▶ **Dataset**
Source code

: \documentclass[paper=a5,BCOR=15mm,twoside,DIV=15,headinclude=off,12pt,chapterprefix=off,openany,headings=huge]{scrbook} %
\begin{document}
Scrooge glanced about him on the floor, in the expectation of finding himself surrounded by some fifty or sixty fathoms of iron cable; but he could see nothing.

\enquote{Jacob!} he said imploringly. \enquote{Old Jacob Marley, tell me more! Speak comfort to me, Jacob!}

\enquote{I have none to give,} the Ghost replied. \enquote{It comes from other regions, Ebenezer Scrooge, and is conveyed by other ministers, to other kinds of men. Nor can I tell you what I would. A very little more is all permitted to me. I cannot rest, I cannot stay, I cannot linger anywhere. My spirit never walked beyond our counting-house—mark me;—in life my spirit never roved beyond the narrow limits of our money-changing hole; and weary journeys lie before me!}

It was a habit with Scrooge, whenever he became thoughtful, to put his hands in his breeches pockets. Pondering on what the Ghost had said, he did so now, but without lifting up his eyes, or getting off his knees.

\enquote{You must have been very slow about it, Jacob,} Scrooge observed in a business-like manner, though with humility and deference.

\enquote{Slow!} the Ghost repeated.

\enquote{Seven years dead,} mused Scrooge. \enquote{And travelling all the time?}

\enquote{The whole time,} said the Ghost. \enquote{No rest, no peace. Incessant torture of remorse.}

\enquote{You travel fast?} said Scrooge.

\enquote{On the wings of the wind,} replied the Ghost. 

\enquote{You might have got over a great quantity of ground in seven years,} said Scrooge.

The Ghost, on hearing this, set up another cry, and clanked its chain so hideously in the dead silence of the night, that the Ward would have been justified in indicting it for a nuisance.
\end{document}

▶ **Task prompt**
Check each line of the records for the word "Scrooge" and extract those that contain it.

▶ **The answer**
Scrooge glanced about him on the floor, in the expectation of finding himself surrounded by some fifty or sixty fathoms of iron cable; but he could see nothing.
\enquote{I have none to give,} the Ghost replied. \enquote{It comes from other regions, Ebenezer Scrooge, and is conveyed by other ministers, to other kinds of men. Nor can I tell you what I would. A very little more is all permitted to me. I cannot rest, I cannot stay, I cannot linger anywhere. My spirit never walked beyond our counting-house—mark me;—in life my spirit never roved beyond the narrow limits of our money-changing hole; and weary journeys lie before me!}
It was a habit with Scrooge, whenever he became thoughtful, to put his hands in his breeches pockets. Pondering on what the Ghost had said, he did so now, but without lifting up his eyes, or getting off his knees.
\enquote{You must have been very slow about it, Jacob,} Scrooge observed in a business-like manner, though with humility and deference.
\enquote{Seven years dead,} mused Scrooge. \enquote{And travelling all the time?}
\enquote{You travel fast?} said Scrooge.
\enquote{You might have got over a great quantity of ground in seven years,} said Scrooge.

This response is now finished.